Baru kali ini aku benar-benar merasakan syukur tak terhingga saat di pagi hari aku masih terbangun dalam kondisi bernyawa. Menghirup udara bebas tanpa harus membeli. Melihat anak-anak yang tetap riang penuh pengertian, bahkan saat Mamanya tidak sanggup menyiapkan hidangan. Banyak sekali hikmah yang aku dapatkan.
Beruntungnya aku masih memiliki keluarga yang suportif. Banyak sahabat yang tanpa diminta terus mendampingi. Mengirim kebutuhan makan, obat-obatan, melantunkan banyak doa kesembuhan dan tak putus menanyakan kabar setiap hari. Tidak ada alasan lagi untuk aku tidak mensyukuri semua rezeki dan berkah ilahi.
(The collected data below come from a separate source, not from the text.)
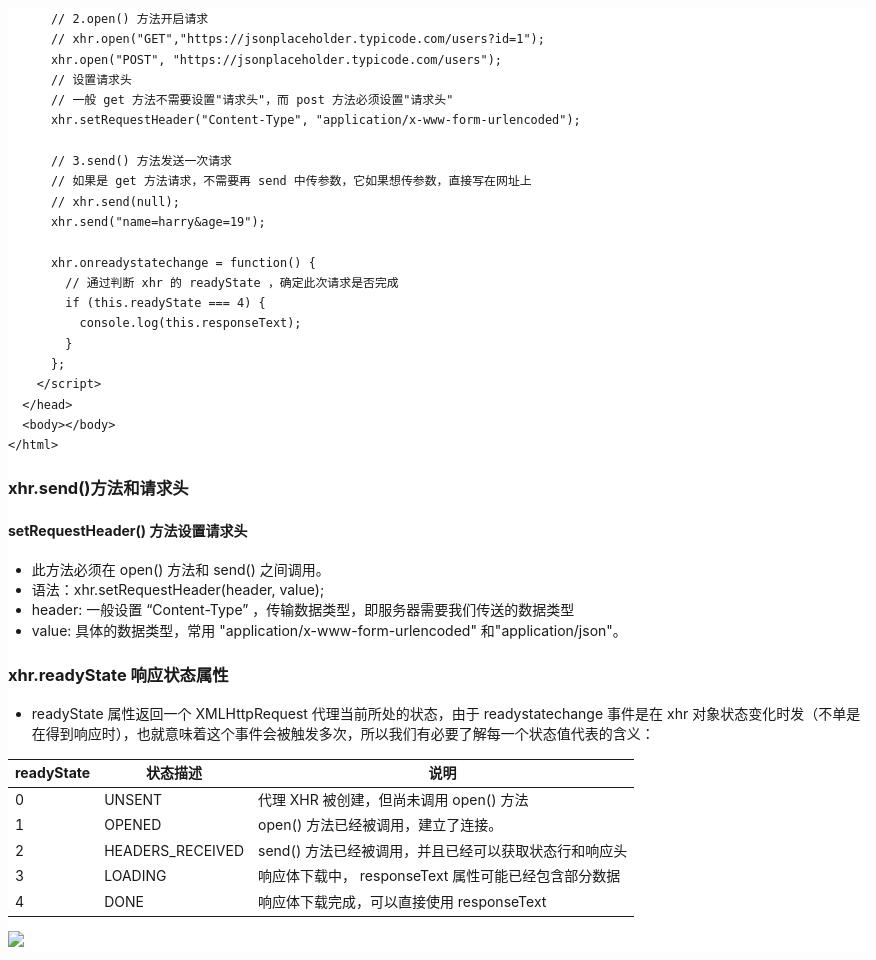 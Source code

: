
 ```html{19-24}
      // 2.open() 方法开启请求
      // xhr.open("GET","https://jsonplaceholder.typicode.com/users?id=1");
      xhr.open("POST", "https://jsonplaceholder.typicode.com/users");
      // 设置请求头
      // 一般 get 方法不需要设置"请求头"，而 post 方法必须设置"请求头"
      xhr.setRequestHeader("Content-Type", "application/x-www-form-urlencoded");

      // 3.send() 方法发送一次请求
      // 如果是 get 方法请求，不需要再 send 中传参数，它如果想传参数，直接写在网址上
      // xhr.send(null);
      xhr.send("name=harry&age=19");

      xhr.onreadystatechange = function() {
        // 通过判断 xhr 的 readyState ，确定此次请求是否完成
        if (this.readyState === 4) {
          console.log(this.responseText);
        }
      };
    </script>
  </head>
  <body></body>
</html>
```

### xhr.send()方法和请求头

#### setRequestHeader() 方法设置请求头

- 此方法必须在 open() 方法和 send() 之间调用。
- 语法：xhr.setRequestHeader(header, value);
- header: 一般设置 “Content-Type” ，传输数据类型，即服务器需要我们传送的数据类型
- value: 具体的数据类型，常用 "application/x-www-form-urlencoded" 和"application/json"。

### xhr.readyState 响应状态属性

- readyState 属性返回一个 XMLHttpRequest 代理当前所处的状态，由于 readystatechange 事件是在 xhr 对象状态变化时发（不单是在得到响应时），也就意味着这个事件会被触发多次，所以我们有必要了解每一个状态值代表的含义：

| readyState | 状态描述     | 说明                                                |
| ---------- | ---------------- | ----------------------------------------------------- |
| 0          | UNSENT           | 代理 XHR 被创建，但尚未调用 open() 方法  |
| 1          | OPENED           | open() 方法已经被调用，建立了连接。     |
| 2          | HEADERS_RECEIVED | send() 方法已经被调用，并且已经可以获取状态行和响应头 |
| 3          | LOADING          | 响应体下载中， responseText 属性可能已经包含部分数据 |
| 4          | DONE             | 响应体下载完成，可以直接使用 responseText |

<img src="/images/Ajax/03.jpg" style="width: 100%; display:inline-block; margin: 0 ;">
Aku menuliskannya setiap hari. Membagi ceritaku pada dunia, bukan hanya untuk diriku sendiri, tapi sekedar memberi kabar bahwa aku baik-baik saja. Mencoba menyampaikan pesan kebaikan walau hanya lewat goresan kata.
Banyak duka dan kehilangan di tahun ini. Ratusan anak kehilangan orang tua, ratusan suami atau istri kehilangan pasangan hidupnya, dengan tiba-tiba tanpa persiapan sebelumnya. Semua memang sudah takdir yang digariskan. Bahkan sudah dituliskan dari berpulut tahun sebelum bumi dan langit ini diciptakan.
Aku semakin mengerti, sekuat-kuatnya manusia tetap tak kan ada daya di hadapan Yang Maha Kuasa. Lepasnya aku dari peperangan ini, tentu atas kehendak-Nya. Tidak ada yang harus dilakukan selain menjalani kehidupan ini dengan lebih baik lagi. Tuhan masih memberiku kesempatan untuk lebih menyiapkan diri.
Tidak perlu lagi aku membandingkan diri dengan orang lain. Cukup melihatku yang dulu dengan hari ini. Apakah semakin baik atau justru mengalami kemunduran. Aku tidak ingin menjadi manusia-manusia celaka. Karena itulah selalu mengambil pengalaman dan hikmah dari semua kejadian sebelumnya. Aku hanya perlu menjadi versi terbaik dari diriku, tanpa perlu orang lain memvalidasi. Semua yang terjadi pasti yang terbaik menurut Tuhan, walaupun kadang bukan versi yang aku inginkan. Hanya satu yang pasti, Tuhan selalu memberi pada saat yang tepat, tidak akan tertukar apalagi terlewat.